**Exercise aim**
What lines in this listing contain the string "chiều"? Report each one by copying it.

**Dataset records**

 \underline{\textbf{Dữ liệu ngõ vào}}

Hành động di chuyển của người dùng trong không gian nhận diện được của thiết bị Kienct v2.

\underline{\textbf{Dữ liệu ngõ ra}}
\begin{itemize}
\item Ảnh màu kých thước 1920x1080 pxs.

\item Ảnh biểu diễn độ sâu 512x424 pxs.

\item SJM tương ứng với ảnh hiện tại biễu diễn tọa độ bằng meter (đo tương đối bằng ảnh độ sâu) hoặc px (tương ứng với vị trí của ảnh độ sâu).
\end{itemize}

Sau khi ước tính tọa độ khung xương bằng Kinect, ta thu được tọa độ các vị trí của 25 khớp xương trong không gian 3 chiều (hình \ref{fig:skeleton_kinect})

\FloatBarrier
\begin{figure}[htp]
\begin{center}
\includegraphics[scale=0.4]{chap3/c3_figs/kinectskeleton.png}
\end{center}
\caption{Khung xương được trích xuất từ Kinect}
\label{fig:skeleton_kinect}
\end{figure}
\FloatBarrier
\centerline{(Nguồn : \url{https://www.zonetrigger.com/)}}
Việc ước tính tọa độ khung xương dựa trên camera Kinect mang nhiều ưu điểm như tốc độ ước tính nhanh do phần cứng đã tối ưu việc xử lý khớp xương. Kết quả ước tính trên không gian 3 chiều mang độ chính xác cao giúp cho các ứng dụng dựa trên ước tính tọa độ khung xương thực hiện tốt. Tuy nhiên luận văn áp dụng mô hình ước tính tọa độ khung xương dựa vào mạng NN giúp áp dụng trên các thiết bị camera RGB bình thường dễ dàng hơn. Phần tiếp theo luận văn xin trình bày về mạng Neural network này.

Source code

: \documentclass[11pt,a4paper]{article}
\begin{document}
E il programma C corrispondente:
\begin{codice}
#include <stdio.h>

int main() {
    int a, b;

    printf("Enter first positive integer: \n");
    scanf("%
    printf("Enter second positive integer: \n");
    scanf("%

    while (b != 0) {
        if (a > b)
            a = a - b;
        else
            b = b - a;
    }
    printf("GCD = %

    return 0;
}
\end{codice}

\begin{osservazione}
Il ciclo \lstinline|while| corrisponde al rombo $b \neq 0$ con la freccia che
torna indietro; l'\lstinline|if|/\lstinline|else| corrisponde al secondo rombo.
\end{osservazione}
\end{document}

**Answer space**
Sau khi ước tính tọa độ khung xương bằng Kinect, ta thu được tọa độ các vị trí của 25 khớp xương trong không gian 3 chiều (hình \ref{fig:skeleton_kinect})
Việc ước tính tọa độ khung xương dựa trên camera Kinect mang nhiều ưu điểm như tốc độ ước tính nhanh do phần cứng đã tối ưu việc xử lý khớp xương. Kết quả ước tính trên không gian 3 chiều mang độ chính xác cao giúp cho các ứng dụng dựa trên ước tính tọa độ khung xương thực hiện tốt. Tuy nhiên luận văn áp dụng mô hình ước tính tọa độ khung xương dựa vào mạng NN giúp áp dụng trên các thiết bị camera RGB bình thường dễ dàng hơn. Phần tiếp theo luận văn xin trình bày về mạng Neural network này.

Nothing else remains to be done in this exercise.